Originally, the students had hoped to interview female farm workers themselves, even working with fine arts students to create images that would make it easier to discuss concepts like sexual harassment. Access proved difficult and dangerous, however, and the students instead spent their time in Mexico City and Morelia, the capital of the Mexican state of Michoacán, interviewing government officials, policy advocates, nonprofit workers, and scholars.
Female agriculture workers, the students learned from these experts, sometimes bring sons and daughters to the fields and then work extra hours to ensure that every member of the family meets the quotas required to collect wages. Wages are often withheld for a variety of reasons, and women typically earn less than men. Students heard reports of involuntary servitude and unsanitary housing, food, and water.
“In some cases, there isn’t water near the farm so they must walk really far just to drink,” Barba said. “And then they must drink the same water in which they bathe.”

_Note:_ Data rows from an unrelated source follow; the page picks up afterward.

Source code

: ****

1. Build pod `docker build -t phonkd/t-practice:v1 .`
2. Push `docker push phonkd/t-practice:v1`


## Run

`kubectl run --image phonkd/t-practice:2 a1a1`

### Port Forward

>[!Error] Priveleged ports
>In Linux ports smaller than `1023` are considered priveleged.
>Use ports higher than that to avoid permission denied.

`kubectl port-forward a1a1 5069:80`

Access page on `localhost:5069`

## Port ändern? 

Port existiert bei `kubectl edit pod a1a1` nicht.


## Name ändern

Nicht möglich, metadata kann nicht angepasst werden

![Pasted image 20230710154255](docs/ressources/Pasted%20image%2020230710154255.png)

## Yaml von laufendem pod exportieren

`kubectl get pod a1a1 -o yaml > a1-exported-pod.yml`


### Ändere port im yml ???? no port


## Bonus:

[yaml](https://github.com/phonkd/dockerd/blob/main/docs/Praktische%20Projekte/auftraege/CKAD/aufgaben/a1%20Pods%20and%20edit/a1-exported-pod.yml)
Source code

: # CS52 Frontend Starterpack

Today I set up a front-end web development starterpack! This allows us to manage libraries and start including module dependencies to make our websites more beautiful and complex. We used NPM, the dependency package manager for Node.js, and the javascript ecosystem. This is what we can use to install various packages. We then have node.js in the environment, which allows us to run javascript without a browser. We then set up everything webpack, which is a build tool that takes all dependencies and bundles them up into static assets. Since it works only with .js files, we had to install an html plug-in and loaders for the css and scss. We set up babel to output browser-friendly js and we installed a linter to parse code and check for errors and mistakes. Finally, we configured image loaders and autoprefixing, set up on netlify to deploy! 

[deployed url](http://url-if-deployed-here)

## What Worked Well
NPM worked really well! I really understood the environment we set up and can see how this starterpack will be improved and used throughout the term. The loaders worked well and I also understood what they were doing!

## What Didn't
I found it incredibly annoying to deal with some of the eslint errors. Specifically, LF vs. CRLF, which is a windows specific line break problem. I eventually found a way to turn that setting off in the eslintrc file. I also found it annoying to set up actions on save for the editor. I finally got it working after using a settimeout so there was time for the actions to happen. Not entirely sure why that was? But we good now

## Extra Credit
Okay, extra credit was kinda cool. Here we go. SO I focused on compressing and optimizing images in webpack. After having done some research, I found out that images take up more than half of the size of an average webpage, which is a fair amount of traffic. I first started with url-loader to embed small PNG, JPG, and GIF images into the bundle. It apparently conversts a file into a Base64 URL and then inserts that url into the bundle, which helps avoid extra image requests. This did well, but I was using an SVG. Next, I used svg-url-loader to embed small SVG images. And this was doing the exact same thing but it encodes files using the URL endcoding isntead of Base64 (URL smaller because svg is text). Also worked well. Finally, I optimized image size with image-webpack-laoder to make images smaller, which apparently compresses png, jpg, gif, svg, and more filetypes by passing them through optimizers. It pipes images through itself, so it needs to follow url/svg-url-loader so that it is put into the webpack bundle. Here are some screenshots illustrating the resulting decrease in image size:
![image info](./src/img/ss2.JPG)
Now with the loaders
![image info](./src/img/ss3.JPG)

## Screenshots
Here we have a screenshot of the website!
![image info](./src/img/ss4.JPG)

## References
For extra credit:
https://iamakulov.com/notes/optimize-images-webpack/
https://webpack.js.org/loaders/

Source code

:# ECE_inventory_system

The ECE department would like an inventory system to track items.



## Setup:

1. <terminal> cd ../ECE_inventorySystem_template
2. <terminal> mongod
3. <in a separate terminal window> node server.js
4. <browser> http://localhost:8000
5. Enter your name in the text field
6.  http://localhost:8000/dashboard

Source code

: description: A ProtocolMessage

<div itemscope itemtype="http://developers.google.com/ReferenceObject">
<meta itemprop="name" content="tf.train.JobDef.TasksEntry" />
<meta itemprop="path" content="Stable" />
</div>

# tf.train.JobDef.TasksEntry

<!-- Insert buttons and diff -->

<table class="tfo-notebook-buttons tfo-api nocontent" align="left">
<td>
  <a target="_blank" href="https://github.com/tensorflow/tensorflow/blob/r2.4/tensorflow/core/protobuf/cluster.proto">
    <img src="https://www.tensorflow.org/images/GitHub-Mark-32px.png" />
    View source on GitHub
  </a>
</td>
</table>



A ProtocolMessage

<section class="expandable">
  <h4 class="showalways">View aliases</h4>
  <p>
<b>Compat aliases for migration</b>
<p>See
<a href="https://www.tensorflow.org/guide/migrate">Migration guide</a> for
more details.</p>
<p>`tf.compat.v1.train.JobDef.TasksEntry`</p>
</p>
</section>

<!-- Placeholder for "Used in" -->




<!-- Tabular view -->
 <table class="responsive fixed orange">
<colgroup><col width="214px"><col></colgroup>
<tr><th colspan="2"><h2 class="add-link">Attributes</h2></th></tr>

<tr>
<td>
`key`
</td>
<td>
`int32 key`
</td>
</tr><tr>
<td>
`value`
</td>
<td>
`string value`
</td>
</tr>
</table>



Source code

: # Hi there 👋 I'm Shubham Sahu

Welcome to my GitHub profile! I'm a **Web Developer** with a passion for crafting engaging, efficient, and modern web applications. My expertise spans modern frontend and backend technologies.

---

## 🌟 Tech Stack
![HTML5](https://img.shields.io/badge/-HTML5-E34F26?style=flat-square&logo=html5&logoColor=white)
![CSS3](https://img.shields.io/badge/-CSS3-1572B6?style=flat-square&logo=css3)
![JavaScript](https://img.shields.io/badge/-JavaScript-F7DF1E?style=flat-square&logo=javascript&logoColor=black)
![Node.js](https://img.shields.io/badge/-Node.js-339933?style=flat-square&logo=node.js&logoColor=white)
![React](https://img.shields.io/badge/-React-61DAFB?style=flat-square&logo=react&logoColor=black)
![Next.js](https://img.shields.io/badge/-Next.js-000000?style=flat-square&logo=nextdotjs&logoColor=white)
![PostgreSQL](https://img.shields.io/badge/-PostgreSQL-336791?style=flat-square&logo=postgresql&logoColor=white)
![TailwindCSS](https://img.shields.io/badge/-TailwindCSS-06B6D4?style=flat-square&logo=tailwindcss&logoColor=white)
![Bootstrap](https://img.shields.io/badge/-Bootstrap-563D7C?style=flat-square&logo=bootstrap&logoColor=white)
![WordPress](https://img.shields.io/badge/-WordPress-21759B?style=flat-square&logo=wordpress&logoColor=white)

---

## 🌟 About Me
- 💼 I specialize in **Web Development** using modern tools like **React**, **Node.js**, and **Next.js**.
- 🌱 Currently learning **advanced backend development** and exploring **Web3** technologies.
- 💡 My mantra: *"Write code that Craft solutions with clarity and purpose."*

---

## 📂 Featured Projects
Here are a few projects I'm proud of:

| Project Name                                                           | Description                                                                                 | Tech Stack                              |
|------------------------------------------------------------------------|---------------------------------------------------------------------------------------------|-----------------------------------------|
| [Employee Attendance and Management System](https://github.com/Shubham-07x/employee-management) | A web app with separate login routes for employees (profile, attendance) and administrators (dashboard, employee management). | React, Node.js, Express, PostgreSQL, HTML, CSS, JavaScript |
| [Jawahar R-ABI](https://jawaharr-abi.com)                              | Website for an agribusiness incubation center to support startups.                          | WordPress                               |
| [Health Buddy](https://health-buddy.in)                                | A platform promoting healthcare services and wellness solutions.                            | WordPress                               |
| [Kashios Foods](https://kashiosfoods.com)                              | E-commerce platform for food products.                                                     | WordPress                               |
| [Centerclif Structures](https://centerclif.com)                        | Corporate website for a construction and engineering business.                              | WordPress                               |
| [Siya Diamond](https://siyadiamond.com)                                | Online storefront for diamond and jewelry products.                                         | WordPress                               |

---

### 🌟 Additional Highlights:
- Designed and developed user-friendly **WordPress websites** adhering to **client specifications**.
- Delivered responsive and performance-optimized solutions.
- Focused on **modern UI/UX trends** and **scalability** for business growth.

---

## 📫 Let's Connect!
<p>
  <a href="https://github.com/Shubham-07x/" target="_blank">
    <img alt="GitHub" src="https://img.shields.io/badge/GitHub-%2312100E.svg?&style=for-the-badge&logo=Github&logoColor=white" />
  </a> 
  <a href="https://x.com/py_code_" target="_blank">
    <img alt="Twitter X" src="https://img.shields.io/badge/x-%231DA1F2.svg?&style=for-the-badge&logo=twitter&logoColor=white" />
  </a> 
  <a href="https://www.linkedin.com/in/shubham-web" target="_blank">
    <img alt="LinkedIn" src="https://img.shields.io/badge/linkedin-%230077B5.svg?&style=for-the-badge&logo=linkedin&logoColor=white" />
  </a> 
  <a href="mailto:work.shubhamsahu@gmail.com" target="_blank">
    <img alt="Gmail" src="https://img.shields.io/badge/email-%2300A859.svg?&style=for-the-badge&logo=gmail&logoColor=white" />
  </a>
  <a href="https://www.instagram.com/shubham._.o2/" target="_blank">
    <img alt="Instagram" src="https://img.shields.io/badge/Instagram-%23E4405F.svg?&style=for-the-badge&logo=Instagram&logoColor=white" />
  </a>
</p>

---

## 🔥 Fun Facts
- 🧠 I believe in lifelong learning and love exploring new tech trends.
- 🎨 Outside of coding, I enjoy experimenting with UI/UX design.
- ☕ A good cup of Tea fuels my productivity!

Collective bargaining is allowed under Mexican law, the students said, but agricultural unions are often compromised by political interests and fail to protect workers. Citizens tend not to trust the government or employers, and women rarely report abuse or discrimination through formal channels. An overwhelming majority of the violent crimes against women that are reported to officials are never fully investigated or prosecuted.
“There were very few people we talked to who knew of any company-specific mechanisms for reporting,” Hugi said, adding later that a fear of retribution also keeps women from speaking up.
What’s more, violence against women, including high levels of femicide, is so prevalent that it is often viewed as a fact of life—something that simply must be endured, students said.
“People would say things like, ‘If a woman says she was abused, people will tell her she’s lucky to have a job,’” Katz said,
Added Barba: “Until it’s internalized that these conditions are not okay, it will be hard to have real change.”
The students hope their report will play a part in bolstering existing strategies and building the awareness needed to create change.
“People are trying to do studies on violence against women in agriculture, and people acknowledged that this is a really big problem,” Hugi said. “But at the same time there were not a lot of government or civil society resources structured toward it.”